Далее следует просьба к Эйлеру помочь с публикацией в каком-либо немецком журнале «Рассуждения об обязанностях журналистов» (текст был приложен к письму). Одновременно Ломоносов просил организовать в одном из немецких университетов контрдиспут в его защиту (наподобие диспута, в котором Арнольд выступил против Ломоносова) с последующей публикацией материалов. Все расходы по напечатанию Ломоносов, естественно, брал на себя. И уже в конце письма он вновь возвращается к мысли о том, что вся «критика» была затеяна в Петербурге: «Подозреваю, что и здесь есть немаловажные особы, которые принимают участие в таковом моем опорочивании».
Эйлер откликнулся через месяц. Его оценка происшедшего — яркий пример возвышенно-благородной логики чистого ученого в осмыслении околонаучной суеты. С его точки зрения, низменные нападки на истинных ученых — это неизбежное, досадное зло, но принимать его всерьез нельзя; это было бы ниже достоинства истинного ученого: «Бесстыдное поведение большинства немецких газетных писак — дело всем настолько известное, что меня больше совершенно не удивляет, когда приходится встречаться с издевательским продергиванием ими самых блестящих произведений. Эти люди полагают, что подобным способом они приобретают особо громкое имя, втирают очки невеждам, будто им знакомы даже ничтожнейшие материи и что им принадлежит право являться судьями важнейших исследований, которые они обычно рассматривают как мелочи. Наша здешняя Академия это уже в достаточной мере испытала, ибо почти все, появляющееся в наших Мемуарах, наглым образом осмеивается, при этом обычно особо выделяется профессор Кестнер в Лейпциге, который пользуется большим влиянием не только в лейпцигских, но и в геттингенских и гамбургских научных журналах... Мой совет всегда был — относиться к этой злобе с презрением, ибо подобным людям, пишущим исподтишка, ничто не может доставить большего удовольствия, чем сознание, что их непристойности ранят и вызывают раздражение».

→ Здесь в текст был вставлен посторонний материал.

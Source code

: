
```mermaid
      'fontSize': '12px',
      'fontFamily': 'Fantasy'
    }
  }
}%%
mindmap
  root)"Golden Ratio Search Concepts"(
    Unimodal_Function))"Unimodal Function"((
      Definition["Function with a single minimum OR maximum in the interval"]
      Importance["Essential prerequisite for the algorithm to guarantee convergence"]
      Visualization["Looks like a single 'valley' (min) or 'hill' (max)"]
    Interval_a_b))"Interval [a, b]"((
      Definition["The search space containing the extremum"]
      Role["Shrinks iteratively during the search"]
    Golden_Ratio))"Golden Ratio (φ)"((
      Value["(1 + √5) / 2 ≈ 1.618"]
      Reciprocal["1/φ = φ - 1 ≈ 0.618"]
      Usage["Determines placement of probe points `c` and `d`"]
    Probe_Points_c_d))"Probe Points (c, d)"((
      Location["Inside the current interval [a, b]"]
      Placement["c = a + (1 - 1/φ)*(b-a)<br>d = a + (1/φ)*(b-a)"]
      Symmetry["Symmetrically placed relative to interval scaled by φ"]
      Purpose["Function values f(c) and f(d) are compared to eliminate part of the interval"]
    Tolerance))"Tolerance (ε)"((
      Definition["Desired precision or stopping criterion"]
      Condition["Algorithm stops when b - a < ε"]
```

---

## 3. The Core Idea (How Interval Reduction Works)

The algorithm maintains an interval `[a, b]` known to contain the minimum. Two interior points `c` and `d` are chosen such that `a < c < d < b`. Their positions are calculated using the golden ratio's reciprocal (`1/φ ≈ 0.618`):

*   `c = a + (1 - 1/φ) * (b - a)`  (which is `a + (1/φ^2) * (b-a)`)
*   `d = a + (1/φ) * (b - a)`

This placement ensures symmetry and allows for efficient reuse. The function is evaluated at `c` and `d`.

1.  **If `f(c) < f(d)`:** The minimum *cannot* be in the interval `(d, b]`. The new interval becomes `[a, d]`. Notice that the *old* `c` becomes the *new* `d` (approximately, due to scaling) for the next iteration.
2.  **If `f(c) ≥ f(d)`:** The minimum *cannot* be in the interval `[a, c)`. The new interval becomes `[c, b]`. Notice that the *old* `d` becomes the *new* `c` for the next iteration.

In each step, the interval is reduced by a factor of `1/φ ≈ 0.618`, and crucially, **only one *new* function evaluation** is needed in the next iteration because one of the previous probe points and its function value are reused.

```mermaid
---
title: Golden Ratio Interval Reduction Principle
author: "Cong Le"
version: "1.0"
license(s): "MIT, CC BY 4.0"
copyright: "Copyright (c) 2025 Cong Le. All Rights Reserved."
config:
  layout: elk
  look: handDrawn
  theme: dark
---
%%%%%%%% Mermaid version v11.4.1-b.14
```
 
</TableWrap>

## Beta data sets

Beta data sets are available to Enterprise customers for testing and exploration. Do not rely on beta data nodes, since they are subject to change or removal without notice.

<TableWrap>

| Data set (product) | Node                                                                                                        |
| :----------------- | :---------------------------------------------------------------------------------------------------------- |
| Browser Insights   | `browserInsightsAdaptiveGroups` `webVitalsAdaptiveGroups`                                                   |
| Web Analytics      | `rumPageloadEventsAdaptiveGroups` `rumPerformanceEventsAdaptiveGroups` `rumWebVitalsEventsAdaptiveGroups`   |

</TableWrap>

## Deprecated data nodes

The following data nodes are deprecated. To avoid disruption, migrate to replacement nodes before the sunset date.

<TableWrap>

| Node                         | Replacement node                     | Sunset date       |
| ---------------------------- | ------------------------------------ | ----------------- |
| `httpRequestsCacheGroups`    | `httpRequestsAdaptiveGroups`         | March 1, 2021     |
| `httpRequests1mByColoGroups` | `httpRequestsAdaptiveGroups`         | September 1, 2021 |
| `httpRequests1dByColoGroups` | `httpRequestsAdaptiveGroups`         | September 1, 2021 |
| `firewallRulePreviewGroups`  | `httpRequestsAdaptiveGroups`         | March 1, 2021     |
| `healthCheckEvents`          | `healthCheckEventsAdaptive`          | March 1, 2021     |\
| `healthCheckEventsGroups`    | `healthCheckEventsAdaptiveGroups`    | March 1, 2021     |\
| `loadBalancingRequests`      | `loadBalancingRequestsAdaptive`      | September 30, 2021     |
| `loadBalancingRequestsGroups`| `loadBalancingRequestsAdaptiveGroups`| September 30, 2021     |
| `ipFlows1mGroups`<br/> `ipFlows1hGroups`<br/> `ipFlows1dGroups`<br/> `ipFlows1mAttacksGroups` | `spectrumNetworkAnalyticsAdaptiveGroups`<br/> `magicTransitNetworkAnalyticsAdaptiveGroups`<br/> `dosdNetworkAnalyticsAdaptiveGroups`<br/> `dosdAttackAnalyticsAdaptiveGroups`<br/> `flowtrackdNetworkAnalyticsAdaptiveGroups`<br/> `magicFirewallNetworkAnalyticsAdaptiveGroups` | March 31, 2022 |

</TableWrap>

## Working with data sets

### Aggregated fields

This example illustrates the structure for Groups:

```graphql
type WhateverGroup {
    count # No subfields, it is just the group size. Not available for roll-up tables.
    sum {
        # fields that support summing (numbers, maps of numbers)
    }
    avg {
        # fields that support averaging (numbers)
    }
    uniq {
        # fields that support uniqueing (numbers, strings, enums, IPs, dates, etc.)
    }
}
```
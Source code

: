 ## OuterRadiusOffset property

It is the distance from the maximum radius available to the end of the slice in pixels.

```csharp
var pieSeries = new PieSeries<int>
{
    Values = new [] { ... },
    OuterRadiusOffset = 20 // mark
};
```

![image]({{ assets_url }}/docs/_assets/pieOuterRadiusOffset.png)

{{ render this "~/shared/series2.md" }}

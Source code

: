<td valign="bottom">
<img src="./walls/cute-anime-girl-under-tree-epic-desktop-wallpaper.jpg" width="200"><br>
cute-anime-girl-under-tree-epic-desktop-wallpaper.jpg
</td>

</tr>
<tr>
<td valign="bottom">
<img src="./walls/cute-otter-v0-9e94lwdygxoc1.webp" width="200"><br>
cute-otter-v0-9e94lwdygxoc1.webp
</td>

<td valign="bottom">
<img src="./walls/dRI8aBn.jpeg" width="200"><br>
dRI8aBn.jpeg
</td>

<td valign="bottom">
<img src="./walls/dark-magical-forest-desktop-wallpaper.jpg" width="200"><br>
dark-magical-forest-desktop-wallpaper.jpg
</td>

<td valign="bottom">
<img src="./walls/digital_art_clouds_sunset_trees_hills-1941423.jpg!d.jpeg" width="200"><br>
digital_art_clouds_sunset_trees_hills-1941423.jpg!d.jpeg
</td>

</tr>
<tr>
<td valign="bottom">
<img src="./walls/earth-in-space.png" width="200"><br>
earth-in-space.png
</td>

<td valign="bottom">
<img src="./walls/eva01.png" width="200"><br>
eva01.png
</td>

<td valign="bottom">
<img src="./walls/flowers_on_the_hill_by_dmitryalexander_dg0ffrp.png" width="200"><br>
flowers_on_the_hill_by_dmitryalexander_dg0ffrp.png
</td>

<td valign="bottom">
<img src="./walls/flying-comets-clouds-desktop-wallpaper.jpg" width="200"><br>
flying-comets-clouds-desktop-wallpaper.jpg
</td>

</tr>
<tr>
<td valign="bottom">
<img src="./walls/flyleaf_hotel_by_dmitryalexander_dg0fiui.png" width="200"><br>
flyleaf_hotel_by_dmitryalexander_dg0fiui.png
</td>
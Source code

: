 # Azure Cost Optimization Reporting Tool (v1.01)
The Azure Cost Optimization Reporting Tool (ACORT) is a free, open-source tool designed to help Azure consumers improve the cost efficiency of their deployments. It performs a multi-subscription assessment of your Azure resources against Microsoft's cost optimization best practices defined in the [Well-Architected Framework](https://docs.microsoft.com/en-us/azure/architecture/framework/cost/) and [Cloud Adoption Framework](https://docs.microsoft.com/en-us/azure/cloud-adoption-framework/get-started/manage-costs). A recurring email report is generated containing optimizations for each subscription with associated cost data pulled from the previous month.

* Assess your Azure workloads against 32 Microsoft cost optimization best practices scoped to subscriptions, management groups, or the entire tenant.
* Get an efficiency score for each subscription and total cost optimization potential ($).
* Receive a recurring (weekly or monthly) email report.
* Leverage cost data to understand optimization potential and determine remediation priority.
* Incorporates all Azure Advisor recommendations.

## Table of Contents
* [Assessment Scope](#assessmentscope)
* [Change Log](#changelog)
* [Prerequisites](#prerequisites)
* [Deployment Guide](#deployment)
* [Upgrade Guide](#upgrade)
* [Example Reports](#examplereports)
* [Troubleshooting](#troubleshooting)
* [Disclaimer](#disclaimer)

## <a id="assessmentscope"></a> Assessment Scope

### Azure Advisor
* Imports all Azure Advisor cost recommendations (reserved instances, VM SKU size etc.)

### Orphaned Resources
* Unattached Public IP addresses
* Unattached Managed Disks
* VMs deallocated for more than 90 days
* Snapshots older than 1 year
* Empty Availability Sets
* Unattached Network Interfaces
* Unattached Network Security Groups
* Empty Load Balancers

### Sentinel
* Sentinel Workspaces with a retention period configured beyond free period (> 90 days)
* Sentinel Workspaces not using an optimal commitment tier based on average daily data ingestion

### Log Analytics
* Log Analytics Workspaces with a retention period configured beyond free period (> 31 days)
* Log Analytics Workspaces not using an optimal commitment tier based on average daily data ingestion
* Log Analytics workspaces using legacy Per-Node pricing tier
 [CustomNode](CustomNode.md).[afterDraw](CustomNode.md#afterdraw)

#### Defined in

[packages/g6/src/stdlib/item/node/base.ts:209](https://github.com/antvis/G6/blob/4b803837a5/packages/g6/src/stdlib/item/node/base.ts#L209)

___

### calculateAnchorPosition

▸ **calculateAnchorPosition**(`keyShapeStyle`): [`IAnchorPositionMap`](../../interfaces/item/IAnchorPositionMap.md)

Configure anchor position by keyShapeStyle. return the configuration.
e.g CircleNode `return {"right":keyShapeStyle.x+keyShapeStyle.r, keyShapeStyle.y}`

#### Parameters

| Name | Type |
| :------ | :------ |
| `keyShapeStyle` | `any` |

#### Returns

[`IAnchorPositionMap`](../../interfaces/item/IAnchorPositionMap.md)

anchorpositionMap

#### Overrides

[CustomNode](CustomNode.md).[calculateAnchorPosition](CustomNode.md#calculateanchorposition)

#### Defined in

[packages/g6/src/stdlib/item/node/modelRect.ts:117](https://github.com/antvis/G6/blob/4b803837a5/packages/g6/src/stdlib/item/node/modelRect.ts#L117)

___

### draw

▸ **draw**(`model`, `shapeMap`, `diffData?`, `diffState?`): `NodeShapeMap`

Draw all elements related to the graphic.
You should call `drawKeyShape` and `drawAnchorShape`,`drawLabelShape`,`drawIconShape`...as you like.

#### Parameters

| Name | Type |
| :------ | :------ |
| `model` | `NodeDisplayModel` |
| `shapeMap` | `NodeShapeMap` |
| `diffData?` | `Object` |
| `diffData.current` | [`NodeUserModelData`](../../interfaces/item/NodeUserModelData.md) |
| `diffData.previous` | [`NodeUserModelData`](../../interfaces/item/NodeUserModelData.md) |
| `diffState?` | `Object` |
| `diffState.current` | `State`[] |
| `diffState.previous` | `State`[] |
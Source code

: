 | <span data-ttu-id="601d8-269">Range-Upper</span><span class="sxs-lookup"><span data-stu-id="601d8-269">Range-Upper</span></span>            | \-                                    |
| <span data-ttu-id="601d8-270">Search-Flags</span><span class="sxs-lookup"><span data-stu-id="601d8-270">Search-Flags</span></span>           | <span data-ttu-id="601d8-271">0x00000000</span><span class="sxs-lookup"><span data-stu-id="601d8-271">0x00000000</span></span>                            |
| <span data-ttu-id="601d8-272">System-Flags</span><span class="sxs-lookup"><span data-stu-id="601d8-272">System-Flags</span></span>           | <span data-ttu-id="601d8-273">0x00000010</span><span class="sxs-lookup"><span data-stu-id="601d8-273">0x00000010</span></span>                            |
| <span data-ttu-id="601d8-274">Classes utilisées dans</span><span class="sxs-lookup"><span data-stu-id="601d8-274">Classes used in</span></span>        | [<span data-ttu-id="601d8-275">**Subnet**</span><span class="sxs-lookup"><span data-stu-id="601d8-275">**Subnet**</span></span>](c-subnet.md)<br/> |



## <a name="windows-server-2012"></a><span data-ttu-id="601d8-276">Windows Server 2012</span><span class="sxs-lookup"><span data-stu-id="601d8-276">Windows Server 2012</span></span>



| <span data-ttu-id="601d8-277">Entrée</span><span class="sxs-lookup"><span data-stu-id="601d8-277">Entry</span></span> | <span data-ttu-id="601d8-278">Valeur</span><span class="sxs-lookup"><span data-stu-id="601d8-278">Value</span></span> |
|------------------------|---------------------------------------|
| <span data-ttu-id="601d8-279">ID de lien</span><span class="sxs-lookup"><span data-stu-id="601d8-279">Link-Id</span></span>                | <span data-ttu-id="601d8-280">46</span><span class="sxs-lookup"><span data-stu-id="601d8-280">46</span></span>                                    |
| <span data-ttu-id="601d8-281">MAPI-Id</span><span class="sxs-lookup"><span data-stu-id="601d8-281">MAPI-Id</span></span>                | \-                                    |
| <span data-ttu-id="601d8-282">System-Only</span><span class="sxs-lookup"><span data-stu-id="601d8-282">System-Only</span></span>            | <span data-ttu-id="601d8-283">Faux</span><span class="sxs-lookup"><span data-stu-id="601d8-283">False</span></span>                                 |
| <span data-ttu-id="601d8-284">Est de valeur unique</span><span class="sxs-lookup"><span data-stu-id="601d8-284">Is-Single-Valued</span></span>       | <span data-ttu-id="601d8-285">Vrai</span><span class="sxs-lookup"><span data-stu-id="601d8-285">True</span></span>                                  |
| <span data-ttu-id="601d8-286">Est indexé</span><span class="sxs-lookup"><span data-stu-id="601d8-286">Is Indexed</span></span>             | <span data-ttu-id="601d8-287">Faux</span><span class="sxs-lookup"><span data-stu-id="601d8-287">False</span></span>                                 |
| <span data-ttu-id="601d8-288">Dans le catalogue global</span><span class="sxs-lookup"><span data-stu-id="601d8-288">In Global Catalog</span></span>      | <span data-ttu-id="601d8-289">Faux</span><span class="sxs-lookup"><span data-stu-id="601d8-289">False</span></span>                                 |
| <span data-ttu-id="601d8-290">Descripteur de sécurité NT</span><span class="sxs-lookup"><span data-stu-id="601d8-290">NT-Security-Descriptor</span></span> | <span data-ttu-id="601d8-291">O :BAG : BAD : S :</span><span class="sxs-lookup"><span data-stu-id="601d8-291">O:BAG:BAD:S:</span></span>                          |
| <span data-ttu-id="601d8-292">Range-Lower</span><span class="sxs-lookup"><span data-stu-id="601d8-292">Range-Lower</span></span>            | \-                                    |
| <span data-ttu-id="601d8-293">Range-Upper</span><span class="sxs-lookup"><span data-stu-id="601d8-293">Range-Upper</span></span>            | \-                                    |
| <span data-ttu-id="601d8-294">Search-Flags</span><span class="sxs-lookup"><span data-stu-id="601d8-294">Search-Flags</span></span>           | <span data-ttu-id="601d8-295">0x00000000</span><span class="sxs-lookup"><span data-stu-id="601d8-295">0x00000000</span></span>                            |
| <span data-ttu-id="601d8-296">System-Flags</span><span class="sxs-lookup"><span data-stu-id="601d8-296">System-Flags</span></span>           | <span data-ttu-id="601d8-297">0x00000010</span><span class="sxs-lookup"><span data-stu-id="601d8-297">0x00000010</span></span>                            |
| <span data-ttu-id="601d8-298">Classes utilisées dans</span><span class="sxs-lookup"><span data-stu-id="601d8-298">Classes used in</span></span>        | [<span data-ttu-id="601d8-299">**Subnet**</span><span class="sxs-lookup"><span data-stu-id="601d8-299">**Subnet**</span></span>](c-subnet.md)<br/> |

Тем не менее Эйлер воздает должное энергии, с которой Ломоносов внедрился в решение этой давно наболевшей проблемы: «...нужно питать особую признательность к вашему высокородию, поскольку вы весь этот вопрос извлекли из темноты и положили счастливое начало его обсуждению».
Что касалось ломоносовского предложения об организации диспута, то Эйлер высказал сомнение в его целесообразности: «...подобный диспут, как и большинство ему подобных, навсегда остался бы в неизвестности и не был бы отмечен никем из пишущих в журналах». Он счел достаточным содействовать публикации ломоносовского «Рассуждения об обязанностях журналистов»: «Тем временем я передал статью вашего высокородия нашему коллеге г. профессору Формею, который мне почти обещал вести ее защиту во французском журнале, что мне кажется единственным и лучшим путем».